Gilles mind started to slip into an unhealthy place, where revenge was a sweet repayment. She hardly ate. She became like a wild thing. Hair mattered, face grey and hollow. Her eyes sticky and rimmed with matter. She stank of stale body odour. She only crawled out to push the pram to pay the rent, it was vital she never let him catch her again.

It was on one of these forays she started the slow road to revenge. Reason started on a twisted road, in her mind. Her Catholic Faith she pushed aside.

Why should she pay him to live when he had killed her baby. He shouldn't be allowed to draw air. Her baby didn't get a chance to take one breath. He must be made pay the consequences.
One night after the little ones were asleep she walked to the landlords house and spied on the killer. He felt he was safe in his house. He hadn't drawn the blinds fully. He sat by his gas heater reading a racing paper. There was no one else in the house, he lived alone. Her mind twisted by his cruelty that had taken Sean's baby. Something faceless called War had taken Sean. Now she was alone with nothing to remember her husband and therefore nothing to live for. Thus, began her slow decline into insanity.

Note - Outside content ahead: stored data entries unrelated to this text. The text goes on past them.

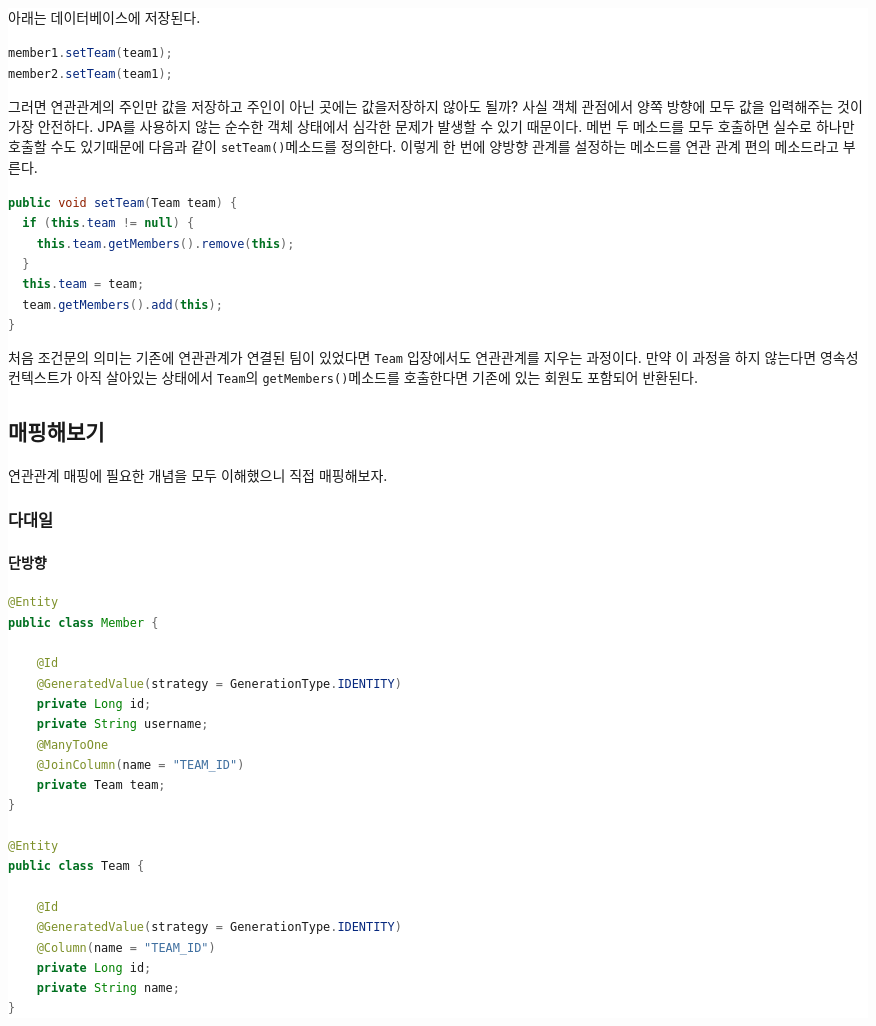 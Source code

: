 아래는 데이터베이스에 저장된다.

```java
member1.setTeam(team1);
member2.setTeam(team1);
```

그러면 연관관계의 주인만 값을 저장하고 주인이 아닌 곳에는 값을저장하지 않아도 될까? 사실 객체 관점에서 양쪽 방향에 모두 값을 입력해주는 것이 가장 안전하다. JPA를 사용하지 않는 순수한 객체 상태에서 심각한 문제가 발생할 수 있기 때문이다. 메번 두 메소드를 모두 호출하면 실수로 하나만 호출할 수도 있기때문에 다음과 같이 `setTeam()`메소드를 정의한다. 이렇게 한 번에 양방향 관계를 설정하는 메소드를 연관 관계 편의 메소드라고 부른다.

```java
public void setTeam(Team team) {
  if (this.team != null) {
    this.team.getMembers().remove(this);
  }
  this.team = team;
  team.getMembers().add(this);
}
```

처음 조건문의 의미는 기존에 연관관계가 연결된 팀이 있었다면 `Team` 입장에서도 연관관계를 지우는 과정이다. 만약 이 과정을 하지 않는다면 영속성 컨텍스트가 아직 살아있는 상태에서 `Team`의 `getMembers()`메소드를 호출한다면 기존에 있는 회원도 포함되어 반환된다.

## 매핑해보기

연관관계 매핑에 필요한 개념을 모두 이해했으니 직접 매핑해보자.

### 다대일

#### 단방향

```java
@Entity
public class Member {

    @Id
    @GeneratedValue(strategy = GenerationType.IDENTITY)
    private Long id;
    private String username;
    @ManyToOne
    @JoinColumn(name = "TEAM_ID")
    private Team team;
}

@Entity
public class Team {

    @Id
    @GeneratedValue(strategy = GenerationType.IDENTITY)
    @Column(name = "TEAM_ID")
    private Long id;
    private String name;
}
```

Once back home Gillie thought through her plan carefully. She must not get caught again, never again. All the houses along the streets in this shabby part of Melbourne were very old, made of stone with a narrow path leading from front garden to backyard. Each had an outside lavatory and small woodshed and a wire clothesline with a wooden prop. Every house was identical to the one on the left and the same as the one on the right.
Also each house had a cellar. Twelve steps down into the cold dank space. The walls leaked from rising-damp, no window for ventilation, a low watt globe, hardly pushed the darkness back. The cellar wasn't the place anyone would go willingly. That would suit her purpose perfectly. Now to put her plan into action.
To Be Continued.

Gillie plots to make the landlord pay for the death of her baby.
Pays one point and 2 member cents.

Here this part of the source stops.